Shaken, Not Stirred

Home > Romance > Shaken, Not Stirred > Page 11
Shaken, Not Stirred Page 11

by Sawyer Bennett


  "Casey... so help me God, if you don't let me in, I'm going to schedule an intervention with the entire crew," Gabby warns.

  And that really gets my attention because I totally don't want the gang sniffing around in my business.

  With a huff, I turn around in my chair to face her and say, "Fine. What do you want to know?"

  Gabby blinks in surprise, completely thrown off by my sudden capitulation. When she stays mute, I smirk at her and start to lie back down on my chair again.

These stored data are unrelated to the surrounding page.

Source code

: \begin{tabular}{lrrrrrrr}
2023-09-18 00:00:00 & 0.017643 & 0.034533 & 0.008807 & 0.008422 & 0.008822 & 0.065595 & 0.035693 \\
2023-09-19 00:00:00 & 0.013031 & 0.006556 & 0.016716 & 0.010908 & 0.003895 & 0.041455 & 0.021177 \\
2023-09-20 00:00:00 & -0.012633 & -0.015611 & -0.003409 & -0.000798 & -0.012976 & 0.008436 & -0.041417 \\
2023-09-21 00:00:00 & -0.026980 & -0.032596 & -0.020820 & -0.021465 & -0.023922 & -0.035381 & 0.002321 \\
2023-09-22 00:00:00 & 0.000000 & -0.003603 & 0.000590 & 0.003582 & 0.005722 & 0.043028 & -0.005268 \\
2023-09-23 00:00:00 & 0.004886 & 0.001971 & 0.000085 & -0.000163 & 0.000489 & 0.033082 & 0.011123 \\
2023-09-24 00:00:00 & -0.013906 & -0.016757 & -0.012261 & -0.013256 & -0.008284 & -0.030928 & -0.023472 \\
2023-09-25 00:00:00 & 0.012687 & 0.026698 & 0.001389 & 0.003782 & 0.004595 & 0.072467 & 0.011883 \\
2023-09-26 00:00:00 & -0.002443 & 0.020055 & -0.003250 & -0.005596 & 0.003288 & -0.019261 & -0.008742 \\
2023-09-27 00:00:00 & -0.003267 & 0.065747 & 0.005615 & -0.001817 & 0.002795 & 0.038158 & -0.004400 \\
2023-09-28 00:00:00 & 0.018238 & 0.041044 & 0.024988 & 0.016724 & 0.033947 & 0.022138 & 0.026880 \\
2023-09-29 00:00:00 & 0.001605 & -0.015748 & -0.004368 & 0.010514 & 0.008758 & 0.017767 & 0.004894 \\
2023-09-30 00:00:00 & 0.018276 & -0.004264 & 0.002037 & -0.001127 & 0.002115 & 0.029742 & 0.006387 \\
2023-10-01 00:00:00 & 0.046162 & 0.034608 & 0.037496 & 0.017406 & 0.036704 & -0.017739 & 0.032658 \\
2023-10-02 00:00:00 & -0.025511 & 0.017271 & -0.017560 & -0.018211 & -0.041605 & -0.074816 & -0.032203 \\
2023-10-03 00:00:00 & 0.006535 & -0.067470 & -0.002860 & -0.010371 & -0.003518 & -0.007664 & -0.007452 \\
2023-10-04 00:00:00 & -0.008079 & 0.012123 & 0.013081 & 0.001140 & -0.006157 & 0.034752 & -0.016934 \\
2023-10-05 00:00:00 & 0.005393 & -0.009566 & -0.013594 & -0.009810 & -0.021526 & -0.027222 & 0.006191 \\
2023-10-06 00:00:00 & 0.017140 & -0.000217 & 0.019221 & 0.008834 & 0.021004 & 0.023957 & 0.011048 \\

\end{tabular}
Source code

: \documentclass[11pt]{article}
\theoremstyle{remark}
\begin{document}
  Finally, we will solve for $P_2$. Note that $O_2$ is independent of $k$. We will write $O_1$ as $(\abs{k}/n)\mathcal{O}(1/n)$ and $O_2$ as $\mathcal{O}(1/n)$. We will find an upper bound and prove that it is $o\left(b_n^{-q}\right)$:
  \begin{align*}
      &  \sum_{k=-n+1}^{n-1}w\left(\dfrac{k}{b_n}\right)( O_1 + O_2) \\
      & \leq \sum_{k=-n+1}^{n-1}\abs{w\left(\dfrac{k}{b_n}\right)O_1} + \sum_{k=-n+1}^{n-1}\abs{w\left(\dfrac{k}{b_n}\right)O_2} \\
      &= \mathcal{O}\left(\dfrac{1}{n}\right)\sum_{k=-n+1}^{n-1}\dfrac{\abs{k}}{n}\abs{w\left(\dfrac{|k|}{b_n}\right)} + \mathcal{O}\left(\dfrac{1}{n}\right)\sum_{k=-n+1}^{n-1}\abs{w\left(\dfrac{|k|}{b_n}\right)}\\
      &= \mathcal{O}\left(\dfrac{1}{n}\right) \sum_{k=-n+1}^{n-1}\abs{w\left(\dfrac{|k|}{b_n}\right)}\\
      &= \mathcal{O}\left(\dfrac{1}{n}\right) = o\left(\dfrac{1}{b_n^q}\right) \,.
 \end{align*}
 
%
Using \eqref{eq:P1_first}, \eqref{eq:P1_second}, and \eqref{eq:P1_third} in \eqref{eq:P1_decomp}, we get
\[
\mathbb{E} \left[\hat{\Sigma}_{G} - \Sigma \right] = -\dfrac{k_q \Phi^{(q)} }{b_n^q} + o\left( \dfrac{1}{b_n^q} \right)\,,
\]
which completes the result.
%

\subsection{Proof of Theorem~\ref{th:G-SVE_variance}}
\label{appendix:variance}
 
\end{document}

  "What's his name?" she blurts out, and my reprieve is gone.

  I sit back up and face her. "Tenn."

  "Like the number?" she asks curiously.

  "No, like the poet, Tennyson. He's thirty-three, from Wyoming, visiting the area with Andrea's brother Kyle, and he's hung like a porn star. He fucks better than a porn star."

  "What does he do for a living?" she asks me, resting her arms on her knees as she leans forward.

  "Used to be a mechanic, but he said he's in between jobs right now."

  "A mechanic?" she asks in disbelief. "An unemployed mechanic?"

  "Yes, a mechanic. He's also been a Marine and a cowboy," I tell her, and then I imagine what Tenn would look like naked in chaps.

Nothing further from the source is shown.